Without copying the images, write out all the entries below verbatim.
-*-
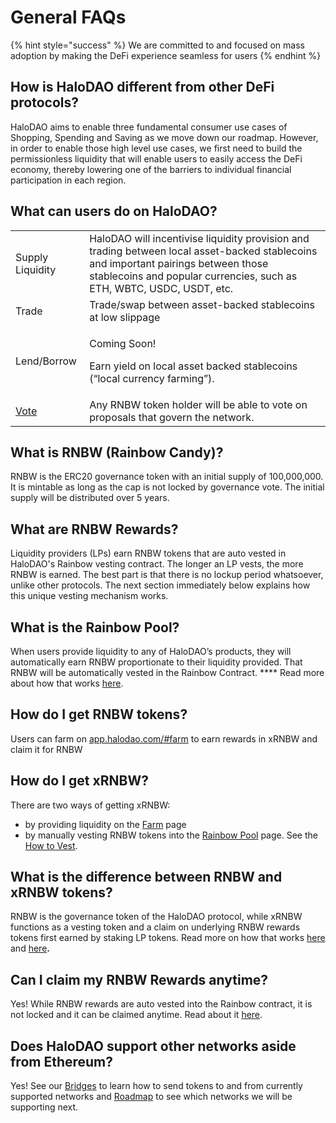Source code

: # General FAQs



{% hint style="success" %}
We are committed to and focused on mass adoption by making the DeFi experience seamless for users
{% endhint %}

## How is HaloDAO different from other DeFi protocols?

HaloDAO aims to enable three fundamental consumer use cases of Shopping, Spending and Saving as we move down our roadmap. However, in order to enable those high level use cases, we first need to build the permissionless liquidity that will enable users to easily access the DeFi economy, thereby lowering one of the barriers to individual financial participation in each region.&#x20;

## What can users do on HaloDAO?

|                                       |                                                                                                                                                                                                              |
| ------------------------------------- | ------------------------------------------------------------------------------------------------------------------------------------------------------------------------------------------------------------ |
| Supply Liquidity                      | HaloDAO will incentivise liquidity provision and trading between local asset-backed stablecoins and important pairings between those stablecoins and popular currencies, such as ETH, WBTC, USDC, USDT, etc. |
| Trade                                 | Trade/swap between asset-backed stablecoins at low slippage                                                                                                                                                  |
| Lend/Borrow                           | <p>Coming Soon!</p><p>Earn yield on local asset backed stablecoins (“local currency farming”). </p>                                                                                                          |
| [Vote](../get-started/how-to-vote.md) | Any RNBW token holder will be able to vote on proposals that govern the network.                                                                                                                             |

## What is RNBW (Rainbow Candy)?

RNBW is the ERC20 governance token with an initial supply of 100,000,000. It is mintable as long as the cap is not locked by governance vote. The initial supply will be distributed over 5 years.

## What are RNBW Rewards?

Liquidity providers (LPs) earn RNBW tokens that are auto vested in HaloDAO's Rainbow vesting contract. The longer an LP vests, the more RNBW is earned. The best part is that there is no lockup period whatsoever, unlike other protocols. The next section immediately below explains how this unique vesting mechanism works.

## What is the Rainbow Pool?

When users provide liquidity to any of HaloDAO’s products, they will automatically earn RNBW proportionate to their liquidity provided. That RNBW will be automatically vested in the Rainbow Contract. **** Read more about how that works [here](../products/rainbow-pool/how-vesting-works.md).

## **How do I get RNBW tokens**?

Users can farm on [app.halodao.com/#farm](http://app.halodao.com/#farm) to earn rewards in xRNBW and claim it for RNBW

## **How do I get xRNBW**?

There are two ways of getting xRNBW:

* by providing liquidity on the [Farm](https://app.halodao.com/#/farm) page&#x20;
* by manually vesting RNBW tokens into the [Rainbow Pool](https://app.halodao.com/#/vesting) page. See the [How to Vest](../get-started/how-to-earn/how-to-vest-dessert-pool/).

## **What is the difference between RNBW and xRNBW tokens?**

RNBW is the governance token of the HaloDAO protocol, while xRNBW functions as a vesting token and a claim on underlying RNBW rewards tokens first earned by staking LP tokens. Read more on how that works [here](../get-started/how-to-earn/how-to-farm.md) and [here](../products/rainbow-pool/how-vesting-works.md)**.**

## Can I claim my RNBW Rewards anytime?

Yes! While RNBW rewards are auto vested into the Rainbow contract, it is not locked and it can be claimed anytime. Read about it [here](../get-started/how-to-earn/how-to-vest-dessert-pool/how-to-claim-harvest.md).

## Does HaloDAO support other networks aside from Ethereum?

Yes! See our [Bridges](https://docs.halodao.com/products/bridges) to learn how to send tokens to and from currently supported networks and [Roadmap](https://docs.halodao.com/roadmap/overview) to see which networks we will be supporting next.&#x20;

##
-*-
=== WRITTEN REPLY ===
Source code

: # General FAQs



{% hint style="success" %}
We are committed to and focused on mass adoption by making the DeFi experience seamless for users
{% endhint %}

## How is HaloDAO different from other DeFi protocols?

HaloDAO aims to enable three fundamental consumer use cases of Shopping, Spending and Saving as we move down our roadmap. However, in order to enable those high level use cases, we first need to build the permissionless liquidity that will enable users to easily access the DeFi economy, thereby lowering one of the barriers to individual financial participation in each region.&#x20;

## What can users do on HaloDAO?

|                                       |                                                                                                                                                                                                              |
| ------------------------------------- | ------------------------------------------------------------------------------------------------------------------------------------------------------------------------------------------------------------ |
| Supply Liquidity                      | HaloDAO will incentivise liquidity provision and trading between local asset-backed stablecoins and important pairings between those stablecoins and popular currencies, such as ETH, WBTC, USDC, USDT, etc. |
| Trade                                 | Trade/swap between asset-backed stablecoins at low slippage                                                                                                                                                  |
| Lend/Borrow                           | <p>Coming Soon!</p><p>Earn yield on local asset backed stablecoins (“local currency farming”). </p>                                                                                                          |
| [Vote](../get-started/how-to-vote.md) | Any RNBW token holder will be able to vote on proposals that govern the network.                                                                                                                             |

## What is RNBW (Rainbow Candy)?

RNBW is the ERC20 governance token with an initial supply of 100,000,000. It is mintable as long as the cap is not locked by governance vote. The initial supply will be distributed over 5 years.

## What are RNBW Rewards?

Liquidity providers (LPs) earn RNBW tokens that are auto vested in HaloDAO's Rainbow vesting contract. The longer an LP vests, the more RNBW is earned. The best part is that there is no lockup period whatsoever, unlike other protocols. The next section immediately below explains how this unique vesting mechanism works.

## What is the Rainbow Pool?

When users provide liquidity to any of HaloDAO’s products, they will automatically earn RNBW proportionate to their liquidity provided. That RNBW will be automatically vested in the Rainbow Contract. **** Read more about how that works [here](../products/rainbow-pool/how-vesting-works.md).

## **How do I get RNBW tokens**?

Users can farm on [app.halodao.com/#farm](http://app.halodao.com/#farm) to earn rewards in xRNBW and claim it for RNBW

## **How do I get xRNBW**?

There are two ways of getting xRNBW:

* by providing liquidity on the [Farm](https://app.halodao.com/#/farm) page&#x20;
* by manually vesting RNBW tokens into the [Rainbow Pool](https://app.halodao.com/#/vesting) page. See the [How to Vest](../get-started/how-to-earn/how-to-vest-dessert-pool/).

## **What is the difference between RNBW and xRNBW tokens?**

RNBW is the governance token of the HaloDAO protocol, while xRNBW functions as a vesting token and a claim on underlying RNBW rewards tokens first earned by staking LP tokens. Read more on how that works [here](../get-started/how-to-earn/how-to-farm.md) and [here](../products/rainbow-pool/how-vesting-works.md)**.**

## Can I claim my RNBW Rewards anytime?

Yes! While RNBW rewards are auto vested into the Rainbow contract, it is not locked and it can be claimed anytime. Read about it [here](../get-started/how-to-earn/how-to-vest-dessert-pool/how-to-claim-harvest.md).

## Does HaloDAO support other networks aside from Ethereum?

Yes! See our [Bridges](https://docs.halodao.com/products/bridges) to learn how to send tokens to and from currently supported networks and [Roadmap](https://docs.halodao.com/roadmap/overview) to see which networks we will be supporting next.&#x20;

##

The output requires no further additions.